Dr Rogers (Alan Abel) welcomes you to this documentary which not only takes you around the sexual attitudes of the American public, but introduces you to the great work his Sexological Institute is carrying out, showing you around its corridors and the doctors and nurses who work there. Not to mention the patients, who attend to deal with their myriad sexual problems, and Rogers is pleased to report they have many satisfied customers at their clinic, even if some of the activities can be tiring for the participants. Just how revealing can he be?
You should have guessed by now that this was not a serious documentary even if you had not heard of Abel, who was one of the greatest pranksters in history, showing up the stupidity of the media with an endlessly inventive selection of spoofs and gags on an incredible scale. Starting out with his campaign to stop animals parading around nude, continuing into his efforts to ban breastfeeding, and even getting the New York Times to publish his own obituary while he was still alive (he was quite impressed with what they wrote about him, incidentally), there was nothing he would not do to satirise society's attitudes.

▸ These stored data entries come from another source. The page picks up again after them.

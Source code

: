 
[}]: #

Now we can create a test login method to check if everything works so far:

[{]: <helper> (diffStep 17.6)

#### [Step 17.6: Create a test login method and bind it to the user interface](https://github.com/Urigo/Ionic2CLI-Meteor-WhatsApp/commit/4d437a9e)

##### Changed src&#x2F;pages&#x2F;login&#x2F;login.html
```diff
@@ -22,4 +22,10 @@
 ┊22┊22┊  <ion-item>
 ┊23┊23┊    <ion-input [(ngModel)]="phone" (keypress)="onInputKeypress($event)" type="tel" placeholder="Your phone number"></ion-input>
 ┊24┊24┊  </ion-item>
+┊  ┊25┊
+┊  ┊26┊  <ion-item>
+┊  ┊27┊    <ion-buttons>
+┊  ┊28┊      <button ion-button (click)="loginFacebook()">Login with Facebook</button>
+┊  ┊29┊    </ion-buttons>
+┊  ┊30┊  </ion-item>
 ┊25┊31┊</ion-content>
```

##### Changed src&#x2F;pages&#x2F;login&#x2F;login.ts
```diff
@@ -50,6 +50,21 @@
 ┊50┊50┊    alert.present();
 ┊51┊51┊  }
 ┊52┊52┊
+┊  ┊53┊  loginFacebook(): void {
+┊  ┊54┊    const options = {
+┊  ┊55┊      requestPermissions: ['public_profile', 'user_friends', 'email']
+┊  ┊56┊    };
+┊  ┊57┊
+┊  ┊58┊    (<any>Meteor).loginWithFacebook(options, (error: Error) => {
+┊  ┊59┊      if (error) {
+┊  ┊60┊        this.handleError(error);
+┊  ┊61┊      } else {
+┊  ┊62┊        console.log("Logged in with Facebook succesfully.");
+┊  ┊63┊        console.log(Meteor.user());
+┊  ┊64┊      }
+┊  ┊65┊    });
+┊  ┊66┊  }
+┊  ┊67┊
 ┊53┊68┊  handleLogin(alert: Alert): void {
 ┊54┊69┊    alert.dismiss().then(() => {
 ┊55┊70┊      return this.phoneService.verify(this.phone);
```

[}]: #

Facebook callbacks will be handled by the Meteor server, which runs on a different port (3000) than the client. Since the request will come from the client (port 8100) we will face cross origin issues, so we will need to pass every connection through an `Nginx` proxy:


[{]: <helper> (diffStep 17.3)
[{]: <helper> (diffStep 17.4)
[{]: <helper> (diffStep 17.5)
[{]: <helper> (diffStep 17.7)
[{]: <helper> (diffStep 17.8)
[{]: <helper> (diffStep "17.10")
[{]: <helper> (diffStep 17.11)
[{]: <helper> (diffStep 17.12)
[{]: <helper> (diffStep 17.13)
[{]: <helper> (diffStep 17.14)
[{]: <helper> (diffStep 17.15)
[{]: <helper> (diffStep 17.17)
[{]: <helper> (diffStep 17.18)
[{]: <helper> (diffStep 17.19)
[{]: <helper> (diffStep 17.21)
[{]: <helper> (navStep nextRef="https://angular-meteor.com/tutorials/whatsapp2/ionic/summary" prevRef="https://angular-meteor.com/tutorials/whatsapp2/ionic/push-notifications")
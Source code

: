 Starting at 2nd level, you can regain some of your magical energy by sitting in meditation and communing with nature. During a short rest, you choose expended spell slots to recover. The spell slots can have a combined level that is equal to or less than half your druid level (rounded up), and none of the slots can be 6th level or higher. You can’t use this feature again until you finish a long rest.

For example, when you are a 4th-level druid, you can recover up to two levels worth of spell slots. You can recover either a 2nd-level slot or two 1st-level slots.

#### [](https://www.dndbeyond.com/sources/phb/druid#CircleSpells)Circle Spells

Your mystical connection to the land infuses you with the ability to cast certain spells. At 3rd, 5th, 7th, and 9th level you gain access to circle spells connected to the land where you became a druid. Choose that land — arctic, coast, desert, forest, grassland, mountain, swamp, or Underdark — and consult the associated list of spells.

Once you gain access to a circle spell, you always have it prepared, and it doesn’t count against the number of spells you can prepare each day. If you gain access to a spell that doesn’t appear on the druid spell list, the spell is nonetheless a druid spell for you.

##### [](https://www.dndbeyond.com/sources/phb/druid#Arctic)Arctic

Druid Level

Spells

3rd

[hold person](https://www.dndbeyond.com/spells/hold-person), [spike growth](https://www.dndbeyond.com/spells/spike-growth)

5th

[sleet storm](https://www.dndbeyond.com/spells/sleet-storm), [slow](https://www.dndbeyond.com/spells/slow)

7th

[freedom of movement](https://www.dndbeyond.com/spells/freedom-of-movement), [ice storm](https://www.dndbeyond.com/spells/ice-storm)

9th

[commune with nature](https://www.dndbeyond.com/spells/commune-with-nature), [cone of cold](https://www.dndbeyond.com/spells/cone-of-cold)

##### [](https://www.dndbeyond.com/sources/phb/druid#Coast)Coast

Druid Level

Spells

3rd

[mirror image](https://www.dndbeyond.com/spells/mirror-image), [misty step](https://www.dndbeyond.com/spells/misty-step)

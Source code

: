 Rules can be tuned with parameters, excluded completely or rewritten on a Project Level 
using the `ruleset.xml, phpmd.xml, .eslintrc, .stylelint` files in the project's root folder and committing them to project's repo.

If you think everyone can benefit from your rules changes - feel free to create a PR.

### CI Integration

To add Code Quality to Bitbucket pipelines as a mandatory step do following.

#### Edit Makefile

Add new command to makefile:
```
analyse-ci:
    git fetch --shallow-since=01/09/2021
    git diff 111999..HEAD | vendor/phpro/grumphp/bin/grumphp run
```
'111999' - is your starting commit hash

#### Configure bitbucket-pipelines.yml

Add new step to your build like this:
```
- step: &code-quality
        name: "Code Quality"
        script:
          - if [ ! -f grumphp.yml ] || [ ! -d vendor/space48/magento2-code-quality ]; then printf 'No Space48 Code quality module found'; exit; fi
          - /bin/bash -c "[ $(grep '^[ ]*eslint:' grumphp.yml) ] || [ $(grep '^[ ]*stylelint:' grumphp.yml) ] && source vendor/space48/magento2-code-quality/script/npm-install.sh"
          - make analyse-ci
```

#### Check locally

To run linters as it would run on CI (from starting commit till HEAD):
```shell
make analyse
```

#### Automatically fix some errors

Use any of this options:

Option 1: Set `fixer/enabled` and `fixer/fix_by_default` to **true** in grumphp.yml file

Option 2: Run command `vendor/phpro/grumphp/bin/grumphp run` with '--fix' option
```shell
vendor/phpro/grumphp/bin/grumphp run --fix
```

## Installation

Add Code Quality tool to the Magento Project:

Especially if those attitudes were frankly absurd in his view, as he could not get enough of confronting people with their petty prejudices in a way that seemed to amuse himself most of all, no matter if anyone else was in on the joke. Of course he had a group of assistants, including his wife Jeanne Abel who co-directed Is There Sex After Death?, a film which proved to be his most lucrative project as it played midnight showings and college campuses even in its censored version for the whole decade. If it was not successful in the manner of its construction, for there would be few fooled into believing what was going on here was genuine, as comedy it was very amusing in places.
Naturally with their scrapbook approach, editing sketches, interviews and awkward vox pops with unwitting members of the public together into a ragbag of a parody, not all of this was going to tickle the funny bone, but there was a pretty good hit rate for laughs. Much of that was down to how relentlessly silly Abel was: the film begins with him asking the man (and woman) on the street about the ideal length of a penis and gets some surprising answers, and having established this irreverent attitude to sex heroically pursues it to its logical conclusion. What he was actually saying about the subject was more open to question.
Indeed, in parts this looked as if he was simply trying to get away with the rudest material he could, freed up by the new relaxing of censorship laws in America (although he still had to cut it for an R rating). Assisting were some denizens of the underground scene, with Andy Warhol's pal Holly Woodlawn apparently sincere in his/her interview, Marshall Efron going very far in his portrayal of a sleazy, grinning porn director, and the highest profile name Buck Henry displaying his customary fearlessness in aiming for the jokes (as anyone who saw his Saturday Night Live appearances could attest), with his dubious expert providing some of the most amusing bits in apparently improvised exchanges. Mixed in with this was a trip to meet nudists who Abel gets to dance about and inquires if there is any rivalry in their pasttime, a magician (Earle Dowd) who makes ladies' clothes disappear, and finally the Sex Olympics, which was what you'd expect. If this wore thin after a while, it was entertaining for those with a strong sense of humour.